A 2016 Stanford paper explores the effectiveness of DQNs in a survive-and-kill scenario in Minecraft. The researchers focused upon the use of a local replay memory to help smooth over the time gap between an action and its rightful reward. They utilized Convolutional Neural Networks (CNN) to represent the world states, which made the learning process more challenging. That said, they yielded positive results, showing that it is possible to train an agent to survive by being both aggressive and evasive [4].

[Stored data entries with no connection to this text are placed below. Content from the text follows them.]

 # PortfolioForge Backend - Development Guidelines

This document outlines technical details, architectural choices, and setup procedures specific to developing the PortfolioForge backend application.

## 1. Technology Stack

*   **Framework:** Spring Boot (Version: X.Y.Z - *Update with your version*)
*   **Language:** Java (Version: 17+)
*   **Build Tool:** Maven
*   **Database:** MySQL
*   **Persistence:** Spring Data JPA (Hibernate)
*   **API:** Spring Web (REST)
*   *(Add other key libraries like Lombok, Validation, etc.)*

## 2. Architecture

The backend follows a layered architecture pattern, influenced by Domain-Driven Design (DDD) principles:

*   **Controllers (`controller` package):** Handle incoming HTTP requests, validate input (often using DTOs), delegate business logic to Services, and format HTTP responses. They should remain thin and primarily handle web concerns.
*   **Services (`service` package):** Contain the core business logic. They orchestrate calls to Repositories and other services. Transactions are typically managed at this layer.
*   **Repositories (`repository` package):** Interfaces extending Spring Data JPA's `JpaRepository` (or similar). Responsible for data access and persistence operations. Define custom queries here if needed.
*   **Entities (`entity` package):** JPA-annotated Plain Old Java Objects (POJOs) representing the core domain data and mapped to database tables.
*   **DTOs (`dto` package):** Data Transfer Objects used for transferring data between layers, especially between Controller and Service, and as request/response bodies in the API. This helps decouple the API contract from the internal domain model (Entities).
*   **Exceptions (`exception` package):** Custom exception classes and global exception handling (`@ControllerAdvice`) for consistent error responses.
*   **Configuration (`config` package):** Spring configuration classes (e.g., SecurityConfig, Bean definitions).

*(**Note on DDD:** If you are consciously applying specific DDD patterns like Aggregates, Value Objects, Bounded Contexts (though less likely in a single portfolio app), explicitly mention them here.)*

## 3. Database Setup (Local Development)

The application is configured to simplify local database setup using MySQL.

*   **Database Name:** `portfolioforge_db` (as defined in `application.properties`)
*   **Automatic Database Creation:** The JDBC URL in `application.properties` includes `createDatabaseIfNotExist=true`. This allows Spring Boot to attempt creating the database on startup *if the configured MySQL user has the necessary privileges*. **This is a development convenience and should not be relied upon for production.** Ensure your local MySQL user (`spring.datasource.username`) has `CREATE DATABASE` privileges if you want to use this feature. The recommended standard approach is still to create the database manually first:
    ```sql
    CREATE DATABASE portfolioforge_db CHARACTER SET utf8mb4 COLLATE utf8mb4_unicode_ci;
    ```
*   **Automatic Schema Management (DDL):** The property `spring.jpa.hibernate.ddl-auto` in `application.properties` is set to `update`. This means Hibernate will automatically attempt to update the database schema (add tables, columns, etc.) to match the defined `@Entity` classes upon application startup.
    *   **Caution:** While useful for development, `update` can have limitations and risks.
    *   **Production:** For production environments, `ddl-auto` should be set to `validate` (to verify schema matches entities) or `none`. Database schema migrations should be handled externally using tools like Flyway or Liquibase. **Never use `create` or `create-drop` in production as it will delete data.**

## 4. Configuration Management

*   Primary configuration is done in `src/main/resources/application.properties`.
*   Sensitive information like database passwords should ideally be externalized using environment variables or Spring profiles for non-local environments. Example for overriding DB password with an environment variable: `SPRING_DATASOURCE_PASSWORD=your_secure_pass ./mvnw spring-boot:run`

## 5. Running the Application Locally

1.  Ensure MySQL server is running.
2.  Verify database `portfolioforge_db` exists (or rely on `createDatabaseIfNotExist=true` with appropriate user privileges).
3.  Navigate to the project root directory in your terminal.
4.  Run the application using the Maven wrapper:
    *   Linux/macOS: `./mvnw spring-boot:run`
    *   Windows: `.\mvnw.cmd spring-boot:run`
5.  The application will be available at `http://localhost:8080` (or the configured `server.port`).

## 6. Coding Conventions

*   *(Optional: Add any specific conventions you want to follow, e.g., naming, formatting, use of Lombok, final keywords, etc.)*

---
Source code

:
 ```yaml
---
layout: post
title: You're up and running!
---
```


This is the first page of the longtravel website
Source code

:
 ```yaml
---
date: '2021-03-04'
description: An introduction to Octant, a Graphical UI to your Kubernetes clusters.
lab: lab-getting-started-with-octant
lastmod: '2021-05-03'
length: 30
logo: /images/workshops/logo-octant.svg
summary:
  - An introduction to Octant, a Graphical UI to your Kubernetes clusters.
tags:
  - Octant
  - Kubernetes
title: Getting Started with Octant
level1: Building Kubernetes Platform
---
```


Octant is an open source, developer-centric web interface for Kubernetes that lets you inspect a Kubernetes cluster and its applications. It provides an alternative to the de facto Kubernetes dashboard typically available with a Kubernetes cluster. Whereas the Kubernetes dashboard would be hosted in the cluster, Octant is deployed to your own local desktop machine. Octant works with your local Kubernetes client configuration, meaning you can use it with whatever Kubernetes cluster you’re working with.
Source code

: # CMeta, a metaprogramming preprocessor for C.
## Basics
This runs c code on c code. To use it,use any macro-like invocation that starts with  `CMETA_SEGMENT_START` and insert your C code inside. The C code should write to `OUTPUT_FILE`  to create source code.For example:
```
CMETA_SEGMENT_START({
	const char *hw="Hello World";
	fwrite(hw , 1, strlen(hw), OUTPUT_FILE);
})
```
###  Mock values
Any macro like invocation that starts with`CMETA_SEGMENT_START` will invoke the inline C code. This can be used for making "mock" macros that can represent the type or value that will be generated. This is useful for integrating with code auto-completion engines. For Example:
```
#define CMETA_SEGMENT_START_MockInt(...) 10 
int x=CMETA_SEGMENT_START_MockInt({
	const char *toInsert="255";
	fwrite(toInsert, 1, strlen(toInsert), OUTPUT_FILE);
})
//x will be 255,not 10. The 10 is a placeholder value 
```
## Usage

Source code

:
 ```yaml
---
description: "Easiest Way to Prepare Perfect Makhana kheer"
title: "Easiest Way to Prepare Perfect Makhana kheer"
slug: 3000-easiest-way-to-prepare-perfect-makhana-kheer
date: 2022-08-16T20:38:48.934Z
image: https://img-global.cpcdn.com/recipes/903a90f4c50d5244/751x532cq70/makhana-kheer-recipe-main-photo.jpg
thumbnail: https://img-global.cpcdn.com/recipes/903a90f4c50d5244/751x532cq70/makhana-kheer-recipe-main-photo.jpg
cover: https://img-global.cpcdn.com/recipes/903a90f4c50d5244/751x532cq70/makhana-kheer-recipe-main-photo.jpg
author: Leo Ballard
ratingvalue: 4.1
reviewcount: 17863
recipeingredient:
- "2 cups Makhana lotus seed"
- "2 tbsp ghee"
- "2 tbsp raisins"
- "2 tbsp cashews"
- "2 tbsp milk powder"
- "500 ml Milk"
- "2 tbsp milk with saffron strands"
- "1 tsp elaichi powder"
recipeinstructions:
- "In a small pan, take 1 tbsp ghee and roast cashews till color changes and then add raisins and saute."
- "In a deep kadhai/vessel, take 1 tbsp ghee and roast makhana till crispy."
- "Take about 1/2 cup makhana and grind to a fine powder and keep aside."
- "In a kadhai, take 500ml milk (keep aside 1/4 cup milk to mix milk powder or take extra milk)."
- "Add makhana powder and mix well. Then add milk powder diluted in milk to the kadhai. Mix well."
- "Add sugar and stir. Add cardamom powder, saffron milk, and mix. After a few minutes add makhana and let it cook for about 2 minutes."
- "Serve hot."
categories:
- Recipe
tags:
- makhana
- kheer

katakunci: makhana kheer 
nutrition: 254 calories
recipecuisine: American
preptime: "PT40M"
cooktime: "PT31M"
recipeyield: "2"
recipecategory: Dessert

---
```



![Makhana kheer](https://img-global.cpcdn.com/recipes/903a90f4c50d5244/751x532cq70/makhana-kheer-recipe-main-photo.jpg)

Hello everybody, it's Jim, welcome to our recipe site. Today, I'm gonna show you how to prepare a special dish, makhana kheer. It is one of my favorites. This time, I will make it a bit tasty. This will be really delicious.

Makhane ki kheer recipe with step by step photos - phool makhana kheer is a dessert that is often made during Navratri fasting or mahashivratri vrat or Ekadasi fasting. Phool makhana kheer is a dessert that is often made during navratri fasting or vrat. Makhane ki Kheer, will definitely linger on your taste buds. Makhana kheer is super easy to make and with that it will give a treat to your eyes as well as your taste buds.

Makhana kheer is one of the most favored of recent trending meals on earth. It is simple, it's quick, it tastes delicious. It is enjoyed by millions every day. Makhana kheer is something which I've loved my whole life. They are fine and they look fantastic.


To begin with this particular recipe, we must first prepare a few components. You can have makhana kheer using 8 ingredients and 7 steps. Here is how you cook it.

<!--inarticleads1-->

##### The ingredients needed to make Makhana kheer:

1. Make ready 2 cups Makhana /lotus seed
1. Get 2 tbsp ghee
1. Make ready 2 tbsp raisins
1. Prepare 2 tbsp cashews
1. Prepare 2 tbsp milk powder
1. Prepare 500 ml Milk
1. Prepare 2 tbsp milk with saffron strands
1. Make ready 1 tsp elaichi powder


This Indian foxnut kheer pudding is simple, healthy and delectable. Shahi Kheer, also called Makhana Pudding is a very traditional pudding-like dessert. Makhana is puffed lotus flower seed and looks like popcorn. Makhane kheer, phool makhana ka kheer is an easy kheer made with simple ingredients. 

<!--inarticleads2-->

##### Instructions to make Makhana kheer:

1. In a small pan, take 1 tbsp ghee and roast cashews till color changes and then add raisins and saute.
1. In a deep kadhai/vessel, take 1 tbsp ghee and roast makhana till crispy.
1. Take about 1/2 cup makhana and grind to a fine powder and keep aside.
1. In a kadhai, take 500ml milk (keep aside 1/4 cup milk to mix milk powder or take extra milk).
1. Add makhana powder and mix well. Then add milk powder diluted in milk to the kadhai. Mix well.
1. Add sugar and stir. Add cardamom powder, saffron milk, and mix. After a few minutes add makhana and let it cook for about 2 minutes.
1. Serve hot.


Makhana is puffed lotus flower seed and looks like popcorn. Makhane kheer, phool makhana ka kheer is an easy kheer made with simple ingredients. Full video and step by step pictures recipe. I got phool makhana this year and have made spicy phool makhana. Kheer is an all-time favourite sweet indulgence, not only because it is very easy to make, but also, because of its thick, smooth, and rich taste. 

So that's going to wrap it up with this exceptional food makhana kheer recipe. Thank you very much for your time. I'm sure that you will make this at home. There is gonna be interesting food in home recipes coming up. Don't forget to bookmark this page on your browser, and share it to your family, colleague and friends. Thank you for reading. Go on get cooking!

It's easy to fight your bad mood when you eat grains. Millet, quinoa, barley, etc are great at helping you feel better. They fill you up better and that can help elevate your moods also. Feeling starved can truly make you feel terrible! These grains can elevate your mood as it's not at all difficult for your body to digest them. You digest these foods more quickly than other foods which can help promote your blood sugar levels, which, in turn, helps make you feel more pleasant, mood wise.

Finally, the most complex research project considered in this literature review is the project that earned the second runner-up position in the MarLö Challenge in 2018. This project uses the concept of Hierarchical Learning (HL) to create an agent that was more representative of an AGI agent. They did this by training the agent to do several things: first, an agent would attempt to identify the policy to use based upon the visual inputs provided when spawning into the world. Then, based upon the predicted policy, the agent would interact with the world and train said policy further. This required the agent to have policies defined that applied to each of the 3 tasks given in the challenge. While this approach is arguably short-sighted in terms of a large- scale AGI agent, it represents a possible step in the right direction. Potential improvements to this approach are outlined in [11], where they successfully determined meaningful sub- goals in reward sparse Atari games like Montezuma’s Revenge. Games are considered to have sparse rewards if the actions taken by an agent do not yield obvious results in that moment; for example, in Montezuma’s revenge the agent might need to travel to one side of the map to collect a key that is necessary to exit the level on the other side. Agents tend to fail spectacularly when this is the case. By automatically determining meaningful subtasks, the agent becomes more capable of solving overarching complex tasks. That said, a game like Montezuma’s Revenge is still far less complex than the indefinite survival of an agent in Minecraft; part of the challenge will be determining just how far the automatic sub-task determination systems can go.

IV. RESEARCH QUESTIONS

There are numerous questions that this project will strive to answer:

1. How can modern reinforcement learning techniques, namely Deep Q-Networks, be improved upon to produce more successful agents in Minecraft?

2. Is it possible to produce a self-sufficient agent in Minecraft by starting with a simple “Find the Goal” challenge and gradually increasing the complexity of

the challenge, ending with the survival game mode, using an automated sub-task determination system?

3. How can the inputs to the agents be optimized to maximize the overall likeness to a human players perception of the environment and minimize memory (storage) and computational (time) complexities?

4. To what extent can the training time of Reinforcement Learning agents be reduced using methods such as pre- training using human player data?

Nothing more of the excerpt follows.